I took off my front plate (still a no no - but the less of two evils IMO) since I had a front plate cover anyhow - and wire tied it to the back of my rack. Can be a pain but certainly better then the $50 no plate fine and any other "issues" the officer might find.


----------



## notso (Jul 18, 2005)

rgking03 said:


> I was thinking about building the same type of set up. What size cooler can you put on the rack?
> 
> Rich


I carry 2 on mine one is the large size "cube" (food & drinks) and the other is a 34 Qt roll around Colman (Bait). That leaves me enough room for a 2 gallon garden sprayer in between them, and a few 2" pvc sand spikes behind them.


----------



## RuddeDogg (Mar 20, 2004)

Looks good.

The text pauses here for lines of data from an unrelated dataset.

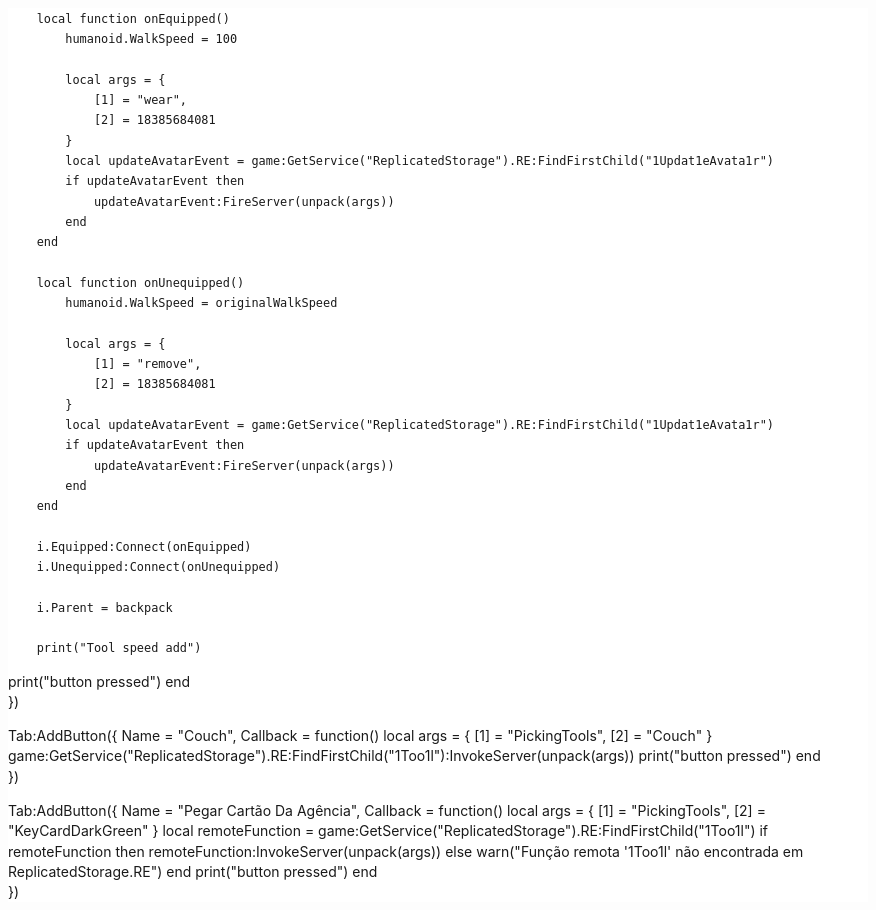         local function onEquipped()
            humanoid.WalkSpeed = 100

            local args = {
                [1] = "wear",
                [2] = 18385684081
            }
            local updateAvatarEvent = game:GetService("ReplicatedStorage").RE:FindFirstChild("1Updat1eAvata1r")
            if updateAvatarEvent then
                updateAvatarEvent:FireServer(unpack(args))
            end
        end

        local function onUnequipped()
            humanoid.WalkSpeed = originalWalkSpeed

            local args = {
                [1] = "remove",
                [2] = 18385684081
            }
            local updateAvatarEvent = game:GetService("ReplicatedStorage").RE:FindFirstChild("1Updat1eAvata1r")
            if updateAvatarEvent then
                updateAvatarEvent:FireServer(unpack(args))
            end
        end

        i.Equipped:Connect(onEquipped)
        i.Unequipped:Connect(onUnequipped)

        i.Parent = backpack

        print("Tool speed add")
print("button pressed")
  	end    
})


Tab:AddButton({
	Name = "Couch",
	Callback = function()
      	local args = {
                [1] = "PickingTools",
                [2] = "Couch"
            }
            game:GetService("ReplicatedStorage").RE:FindFirstChild("1Too1l"):InvokeServer(unpack(args))
	print("button pressed")
  	end    
})


Tab:AddButton({
	Name = "Pegar Cartão Da Agência",
	Callback = function()
      		local args = {
            [1] = "PickingTools",
            [2] = "KeyCardDarkGreen"
        }
        local remoteFunction = game:GetService("ReplicatedStorage").RE:FindFirstChild("1Too1l")
        if remoteFunction then
            remoteFunction:InvokeServer(unpack(args))
        else
            warn("Função remota '1Too1l' não encontrada em ReplicatedStorage.RE")
        end
print("button pressed")
  	end    
})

Nice job.


----------



## PEEWEE (Jan 6, 2008)

Good job, looks store bought..


----------



## Orest (Jul 28, 2003)

*Congrat's -- Really nice craftmanship there*

Looks really good.


----------



## damifinowfish (May 29, 2006)

I like

I used a 2 inch drum sander on a drill to make the cuts for the reels.

Damifinow fish


----------



## LumberWolf (Jun 28, 2005)

*Thanks,*

Thanks guys for the nice comments. I never attempted anything like this before and I am real proud of it! I really enjoyed fabricating this thing, makes me want to ditch my office job and fabricate for a living! (of course I still have a lot to learn). I really would like to get into welding.


----------



## Ryan Y (Dec 1, 2005)

Good deal.

Here's something I have tried.


On your tubes bent at forty-five degrees, try placing another tube behind it at about eighty degrees. I have a couple of forty -fives on mine but Ive found that for baiting hooks, and clicking from the rack (lazy fishing) having them lean forwar to about eighty degrees is a ton more helpful. Plus, if you use them for baiting your hook, you can turn and bait, instead of turn, walk away, then bait. Just an idea.


----------